图15 迭代改进前后类组织内的细胞荧光显微图(左为迭代改进前，右为迭代改进后；上为第7 d，下为第14 d)。(a)po250；(b)po350Fig.15 The cell fluorescence microscopy image of C3A cell in the scaffold structures after interactive analysis (the left for before iterative improvement, the right for after iterative improvement; the top is the 7th day, the bottom is the 14th day.).(a)po250; (b)po350

量化分析po250、 po350直接打印和优化打印体外培养1、7、14 d的细胞活性情况，如图16所示。po250直接打印体外培养1、7、14 d的细胞活性分别为91.0±2.22%、85.5±1.70%、83.4±3.76%，对应的优化打印的细胞活性分别为92.1±2.78%、95.0±1.03%、96.1±2.79%；po350直接打印体外培养1、7、14 d的细胞活性分别为90.3±4.00%、92.6±1.65%、91.6±1.57%，对应优化打印的细胞活性分别为91.2±2.45%、96.0±0.83%、95.6±2.85%。可以看出，直接打印和优化打印在打印后体外培养的初始时段差别不大，但随着时间的推移，定制化的结构更有利于细胞活性的维持。同时，本研究比较了优化打印定制化的po250和po350的细胞活性结果，可以看出PS大小对细胞存活率存在一定影响，大的孔隙更有利于细胞的存活。

图16 优化控制前后细胞存活率的对比分析。(a)po250；(b)po350Fig.16 Comparison of cell viability in the scaffold structures after interactive analysis.(a)po250; (b)po350

3 讨论

本团队之前的研究证实了利用OCT定量表征反馈指导水凝胶精准打印的可行性[17]，本研究进一步证实基于OCT精准打印细胞负载水凝胶类组织的可行性。细胞负载在水凝胶内对打印和成像都提出了挑战，成像需要尽量避免对打印类组织活性的影响。OCT可以在非接触正常培养条件下对打印类组织直接成像，成像深度可以达到2 mm，与打印类组织的厚度匹配，分辨率可以达到10 μm，具有传统成像方式无法比拟的优势[19-20]，且3D OCT图像自动定量分析可以方便地获得打印内组织不同层面的信息和整体的立体结构信息(见图6～9)。

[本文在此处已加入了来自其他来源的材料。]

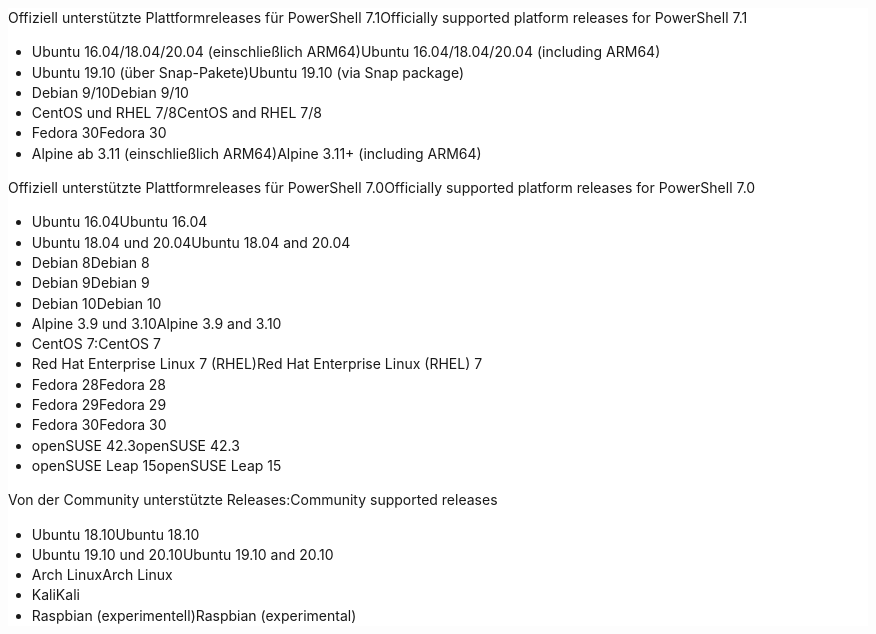 [snap]: #snap-package
[tar]: #binary-archives



<span data-ttu-id="cd093-112">Offiziell unterstützte Plattformreleases für PowerShell 7.1</span><span class="sxs-lookup"><span data-stu-id="cd093-112">Officially supported platform releases for PowerShell 7.1</span></span>

- <span data-ttu-id="cd093-113">Ubuntu 16.04/18.04/20.04 (einschließlich ARM64)</span><span class="sxs-lookup"><span data-stu-id="cd093-113">Ubuntu 16.04/18.04/20.04 (including ARM64)</span></span>
- <span data-ttu-id="cd093-114">Ubuntu 19.10 (über Snap-Pakete)</span><span class="sxs-lookup"><span data-stu-id="cd093-114">Ubuntu 19.10 (via Snap package)</span></span>
- <span data-ttu-id="cd093-115">Debian 9/10</span><span class="sxs-lookup"><span data-stu-id="cd093-115">Debian 9/10</span></span>
- <span data-ttu-id="cd093-116">CentOS und RHEL 7/8</span><span class="sxs-lookup"><span data-stu-id="cd093-116">CentOS and RHEL 7/8</span></span>
- <span data-ttu-id="cd093-117">Fedora 30</span><span class="sxs-lookup"><span data-stu-id="cd093-117">Fedora 30</span></span>
- <span data-ttu-id="cd093-118">Alpine ab 3.11 (einschließlich ARM64)</span><span class="sxs-lookup"><span data-stu-id="cd093-118">Alpine 3.11+ (including ARM64)</span></span>

<span data-ttu-id="cd093-119">Offiziell unterstützte Plattformreleases für PowerShell 7.0</span><span class="sxs-lookup"><span data-stu-id="cd093-119">Officially supported platform releases for PowerShell 7.0</span></span>

- <span data-ttu-id="cd093-120">Ubuntu 16.04</span><span class="sxs-lookup"><span data-stu-id="cd093-120">Ubuntu 16.04</span></span>
- <span data-ttu-id="cd093-121">Ubuntu 18.04 und 20.04</span><span class="sxs-lookup"><span data-stu-id="cd093-121">Ubuntu 18.04 and 20.04</span></span>
- <span data-ttu-id="cd093-122">Debian 8</span><span class="sxs-lookup"><span data-stu-id="cd093-122">Debian 8</span></span>
- <span data-ttu-id="cd093-123">Debian 9</span><span class="sxs-lookup"><span data-stu-id="cd093-123">Debian 9</span></span>
- <span data-ttu-id="cd093-124">Debian 10</span><span class="sxs-lookup"><span data-stu-id="cd093-124">Debian 10</span></span>
- <span data-ttu-id="cd093-125">Alpine 3.9 und 3.10</span><span class="sxs-lookup"><span data-stu-id="cd093-125">Alpine 3.9 and 3.10</span></span>
- <span data-ttu-id="cd093-126">CentOS 7:</span><span class="sxs-lookup"><span data-stu-id="cd093-126">CentOS 7</span></span>
- <span data-ttu-id="cd093-127">Red Hat Enterprise Linux 7 (RHEL)</span><span class="sxs-lookup"><span data-stu-id="cd093-127">Red Hat Enterprise Linux (RHEL) 7</span></span>
- <span data-ttu-id="cd093-128">Fedora 28</span><span class="sxs-lookup"><span data-stu-id="cd093-128">Fedora 28</span></span>
- <span data-ttu-id="cd093-129">Fedora 29</span><span class="sxs-lookup"><span data-stu-id="cd093-129">Fedora 29</span></span>
- <span data-ttu-id="cd093-130">Fedora 30</span><span class="sxs-lookup"><span data-stu-id="cd093-130">Fedora 30</span></span>
- <span data-ttu-id="cd093-131">openSUSE 42.3</span><span class="sxs-lookup"><span data-stu-id="cd093-131">openSUSE 42.3</span></span>
- <span data-ttu-id="cd093-132">openSUSE Leap 15</span><span class="sxs-lookup"><span data-stu-id="cd093-132">openSUSE Leap 15</span></span>

<span data-ttu-id="cd093-133">Von der Community unterstützte Releases:</span><span class="sxs-lookup"><span data-stu-id="cd093-133">Community supported releases</span></span>

- <span data-ttu-id="cd093-134">Ubuntu 18.10</span><span class="sxs-lookup"><span data-stu-id="cd093-134">Ubuntu 18.10</span></span>
- <span data-ttu-id="cd093-135">Ubuntu 19.10 und 20.10</span><span class="sxs-lookup"><span data-stu-id="cd093-135">Ubuntu 19.10 and 20.10</span></span>
- <span data-ttu-id="cd093-136">Arch Linux</span><span class="sxs-lookup"><span data-stu-id="cd093-136">Arch Linux</span></span>
- <span data-ttu-id="cd093-137">Kali</span><span class="sxs-lookup"><span data-stu-id="cd093-137">Kali</span></span>
- <span data-ttu-id="cd093-138">Raspbian (experimentell)</span><span class="sxs-lookup"><span data-stu-id="cd093-138">Raspbian (experimental)</span></span>


[CentOS 7]: https://www.centos.org/download/
[Arch Linux]: https://www.archlinux.org/download/
[arch-release]: https://aur.archlinux.org/packages/powershell/
[arch-git]: https://aur.archlinux.org/packages/powershell-git/
[arch-bin]: https://aur.archlinux.org/packages/powershell-bin/
[amazon-dockerfile]: https://github.com/PowerShell/PowerShell-Docker/blob/master/release/community-stable/amazonlinux/docker/Dockerfile
[Freigaben]: https://aka.ms/PowerShell-Release?tag=stable
[releases]: https://aka.ms/PowerShell-Release?tag=stable
[xdg-bds]: https://specifications.freedesktop.org/basedir-spec/basedir-spec-latest.html
[distros]: https://github.com/dotnet/core/blob/master/release-notes/3.0/3.0-supported-os.md#linux
[Distribution Support Request]: https://github.com/PowerShell/PowerShell/issues/new?assignees=&labels=Distribution-Request&template=Distribution_Request.md&title=Distribution+Support+Request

打印时既要控制结构稳定也需要保持细胞活性，以往的研究和本团队积累的打印工艺经验可以较好地平衡打印结构稳定和细胞活性要求[21]，但依然无法做到精准打印出预设的类组织特性，结构对打印类组织的细胞表达、组织形成和功能重建的影响难以预估，从而无法将三维打印结构控制的优势发挥到极致。本研究对细胞负载水凝胶类组织的精准打印进行尝试，实验证实包括两次闭环的反馈代优化就可以有效地将打印类组织的结构特征控制在期望值附近。

第一次闭环属于实验组，用于测试打印系统的稳定性和可控性，需要将可能的结构特征变化尽量涵盖，PS是打印结构特征的基本变量，对打印结构的其他几何参数具有较大的连带效应，同时对类组织细胞动态和功能重建影响较大，第一次实验组的PS选择从300～800 μm连续变化，涵盖组织工程常用的PS，也考虑到细胞活性和增殖对PS的要求。第二次闭环属于生产组，其打印参数设置需要根据第一次的打印缺陷分析进行优化，水凝胶浓度、打印气压、喷头设计、打印喷头温度、平台温度、打印速度和细胞密度等因素对打印结构完整性和细胞活性具有联动效果，系统全面的打印工艺优化有利于第二次类组织生产制备的成功，本团队在大量水凝胶打印制备实验中积累了打印工艺经验[22-23]。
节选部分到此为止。